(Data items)
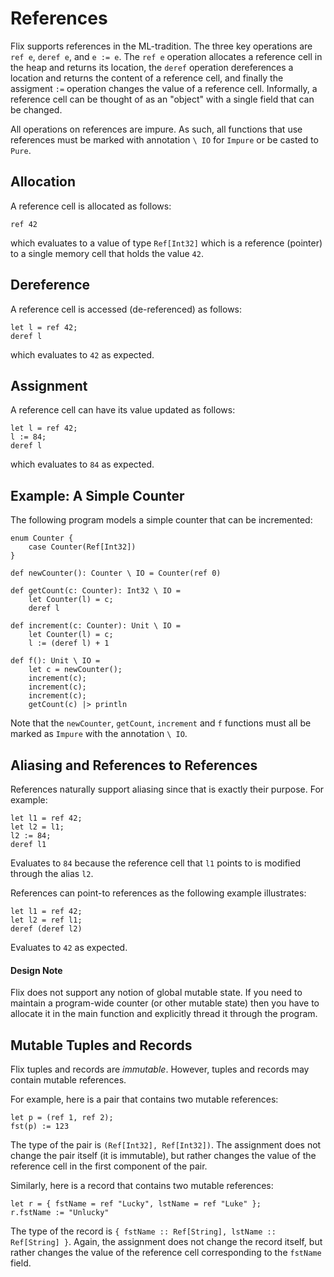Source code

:# References

Flix supports references in the ML-tradition.
The three key operations are `ref e`, `deref e`, and
`e := e`.
The `ref e` operation allocates a reference cell in
the heap and returns its location, the `deref`
operation dereferences a location and returns the
content of a reference cell, and finally the
assigment `:=` operation changes the value
of a reference cell. Informally, a reference cell can
be thought of as an "object" with a single field that
can be changed.

All operations on references are impure.
As such, all functions that use references must be
marked with annotation `\ IO` for `Impure`
or be casted to `Pure`.

## Allocation

A reference cell is allocated as follows:

```flix
ref 42
```

which evaluates to a value of type `Ref[Int32]` which
is a reference (pointer) to a single memory cell that
holds the value `42`.

## Dereference

A reference cell is accessed (de-referenced) as
follows:

```flix
let l = ref 42;
deref l
```

which evaluates to `42` as expected.

## Assignment

A reference cell can have its value updated as
follows:

```flix
let l = ref 42;
l := 84;
deref l
```

which evaluates to `84` as expected.

## Example: A Simple Counter

The following program models a simple counter that
can be incremented:

```flix
enum Counter {
    case Counter(Ref[Int32])
}

def newCounter(): Counter \ IO = Counter(ref 0)

def getCount(c: Counter): Int32 \ IO =
    let Counter(l) = c;
    deref l

def increment(c: Counter): Unit \ IO =
    let Counter(l) = c;
    l := (deref l) + 1

def f(): Unit \ IO =
    let c = newCounter();
    increment(c);
    increment(c);
    increment(c);
    getCount(c) |> println
```

Note that the `newCounter`, `getCount`, `increment`
and `f` functions must all be marked as `Impure`
with the annotation `\ IO`.

## Aliasing and References to References

References naturally support aliasing since that is
exactly their purpose.
For example:

```flix
let l1 = ref 42;
let l2 = l1;
l2 := 84;
deref l1
```

Evaluates to `84` because the reference cell that
`l1` points to is modified through the alias `l2`.

References can point-to references as the following
example illustrates:

```flix
let l1 = ref 42;
let l2 = ref l1;
deref (deref l2)
```

Evaluates to `42` as expected.

#### Design Note

Flix does not support any notion of global mutable
state.
If you need to maintain a program-wide counter (or
other mutable state) then you have to allocate it in
the main function and explicitly thread it through
the program.

## Mutable Tuples and Records

Flix tuples and records are _immutable_.
However, tuples and records may contain mutable
references.

For example, here is a pair that contains two mutable
references:

```flix
let p = (ref 1, ref 2);
fst(p) := 123
```

The type of the pair is `(Ref[Int32], Ref[Int32])`.
The assignment does not change the pair itself (it is
immutable), but rather changes the value of the
reference cell in the first component of the pair.

Similarly, here is a record that contains two mutable
references:

```flix
let r = { fstName = ref "Lucky", lstName = ref "Luke" };
r.fstName := "Unlucky"
```

The type of the record is
`{ fstName :: Ref[String], lstName :: Ref[String] }`.
Again, the assignment does not change the record
itself, but rather changes the value of the reference
cell corresponding to the `fstName` field.
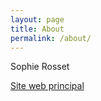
 ```yaml
---
layout: page
title: About
permalink: /about/
---
```


Sophie Rosset

[Site web principal](https://perso.limsi.fr/rosset/)

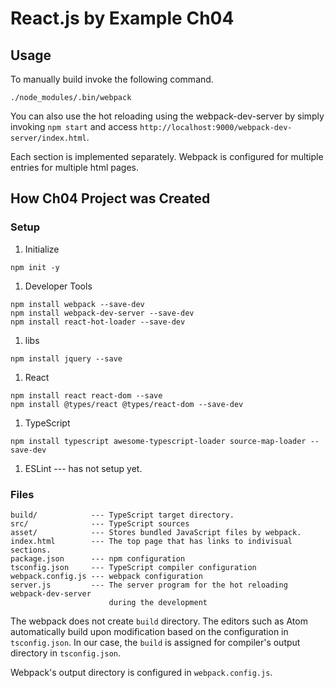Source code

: # React.js by Example Ch04

## Usage

To manually build invoke the following command.
```
./node_modules/.bin/webpack
```
You can also use the hot reloading using the webpack-dev-server by simply
invoking `npm start` and access `http://localhost:9000/webpack-dev-server/index.html`.

Each section is implemented separately.  Webpack is configured for multiple entries for multiple html pages.


## How Ch04 Project was Created

### Setup

1. Initialize
```
npm init -y
```

1. Developer Tools
```
npm install webpack --save-dev
npm install webpack-dev-server --save-dev
npm install react-hot-loader --save-dev
```

1. libs
```
npm install jquery --save
```

1. React
```
npm install react react-dom --save
npm install @types/react @types/react-dom --save-dev
```

1. TypeScript
```
npm install typescript awesome-typescript-loader source-map-loader --save-dev
```

1. ESLint --- has not setup yet.

### Files

```
build/            --- TypeScript target directory.
src/              --- TypeScript sources
asset/            --- Stores bundled JavaScript files by webpack.
index.html        --- The top page that has links to indivisual sections.
package.json      --- npm configuration
tsconfig.json     --- TypeScript compiler configuration
webpack.config.js --- webpack configuration
server.js         --- The server program for the hot reloading webpack-dev-server
                      during the development
```

The webpack does not create `build` directory.  The editors such as Atom automatically build upon modification based on the configuration in `tsconfig.json`.  In our case, the `build` is assigned for compiler's output directory in `tsconfig.json`.

Webpack's output directory is configured in `webpack.config.js`.
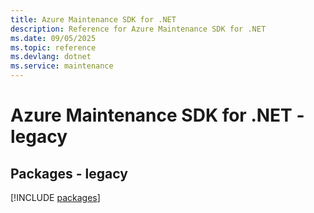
 ```yaml
---
title: Azure Maintenance SDK for .NET
description: Reference for Azure Maintenance SDK for .NET
ms.date: 09/05/2025
ms.topic: reference
ms.devlang: dotnet
ms.service: maintenance
---
```

# Azure Maintenance SDK for .NET - legacy
## Packages - legacy
[!INCLUDE [packages](maintenance-index.md)]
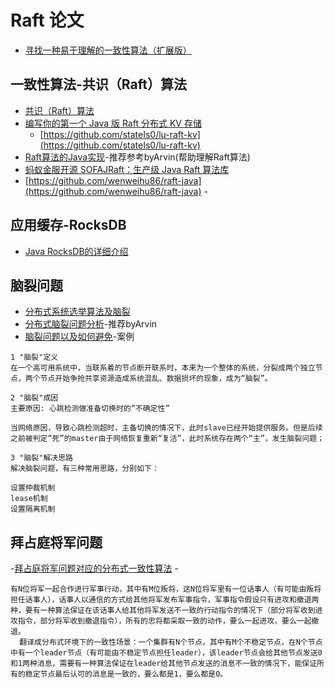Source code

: # Raft 论文
- [寻找一种易于理解的一致性算法（扩展版）](https://github.com/maemual/raft-zh_cn/blob/master/raft-zh_cn.md)
## 一致性算法-共识（Raft）算法
- [共识（Raft）算法](https://blog.csdn.net/m0_37609579/article/details/100189973)
- [编写你的第一个 Java 版 Raft 分布式 KV 存储](https://www.cnblogs.com/stateis0/p/10259339.html)
    - [https://github.com/stateIs0/lu-raft-kv](https://github.com/stateIs0/lu-raft-kv)
- [Raft算法的Java实现](https://blog.csdn.net/qq_33797928/article/details/91041381)-推荐参考byArvin(帮助理解Raft算法)
- [蚂蚁金服开源 SOFAJRaft：生产级 Java Raft 算法库](https://blog.csdn.net/weixin_34356310/article/details/91474270)
- [https://github.com/wenweihu86/raft-java](https://github.com/wenweihu86/raft-java)
-[]()

## 应用缓存-RocksDB
- [Java RocksDB的详细介绍](https://blog.csdn.net/qy20115549/article/details/89393512)

## 脑裂问题
- [分布式系统选举算法及脑裂](https://blog.csdn.net/m0_37609579/article/details/100189166)
- [分布式脑裂问题分析](https://blog.csdn.net/xinquanv1/article/details/103126372)-推荐byArvin
- [脑裂问题以及如何避免](https://blog.csdn.net/u014156013/article/details/81226424)-案例
```
1 "脑裂"定义
在一个高可用系统中，当联系着的节点断开联系时，本来为一个整体的系统，分裂成两个独立节点，两个节点开始争抢共享资源造成系统混乱、数据损坏的现象，成为“脑裂”。

2 "脑裂"成因
主要原因: 心跳检测做准备切换时的“不确定性”

当网络原因，导致心跳检测超时，主备切换的情况下，此时slave已经开始提供服务。但是后续之前被判定“死”的master由于网络恢复重新“复活”，此时系统存在两个“主”，发生脑裂问题；

3 "脑裂"解决思路
解决脑裂问题，有三种常用思路，分别如下：

设置仲裁机制
lease机制
设置隔离机制

```
## 拜占庭将军问题
-[拜占庭将军问题对应的分布式一致性算法](https://blog.csdn.net/caoyuanyenang/article/details/100543921)
-[]()
```
有N位将军一起合作进行军事行动，其中有M位叛将，这N位将军里有一位话事人（有可能由叛将担任话事人），话事人以通信的方式给其他将军发布军事指令，军事指令假设只有进攻和撤退两种，要有一种算法保证在该话事人给其他将军发送不一致的行动指令的情况下（部分将军收到进攻指令，部分将军收到撤退指令），所有的忠将都采取一致的动作，要么一起进攻，要么一起撤退。
  翻译成分布式环境下的一致性场景：一个集群有N个节点，其中有M个不稳定节点，在N个节点中有一个leader节点（有可能由不稳定节点担任leader），该leader节点会给其他节点发送0和1两种消息，需要有一种算法保证在leader给其他节点发送的消息不一致的情况下，能保证所有的稳定节点最后认可的消息是一致的，要么都是1，要么都是0。
```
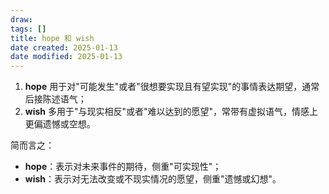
 ```yaml
---
draw:
tags: []
title: hope 和 wish
date created: 2025-01-13
date modified: 2025-01-13
---
```

1. **hope** 用于对"可能发生"或者"很想要实现且有望实现"的事情表达期望，通常后接陈述语气；
2. **wish** 多用于"与现实相反"或者"难以达到的愿望"，常带有虚拟语气，情感上更偏遗憾或空想。

简而言之：

- **hope**：表示对未来事件的期待，侧重"可实现性"；
- **wish**：表示对无法改变或不现实情况的愿望，侧重"遗憾或幻想"。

TASK TO COMPLETE: What is needed is an exact copy of each line from the top of the data above through the line containing "All operations on references are impure.", with no pictures.

FINAL ANSWER:
Source code

:# References

Flix supports references in the ML-tradition.
The three key operations are `ref e`, `deref e`, and
`e := e`.
The `ref e` operation allocates a reference cell in
the heap and returns its location, the `deref`
operation dereferences a location and returns the
content of a reference cell, and finally the
assigment `:=` operation changes the value
of a reference cell. Informally, a reference cell can
be thought of as an "object" with a single field that
can be changed.

All operations on references are impure.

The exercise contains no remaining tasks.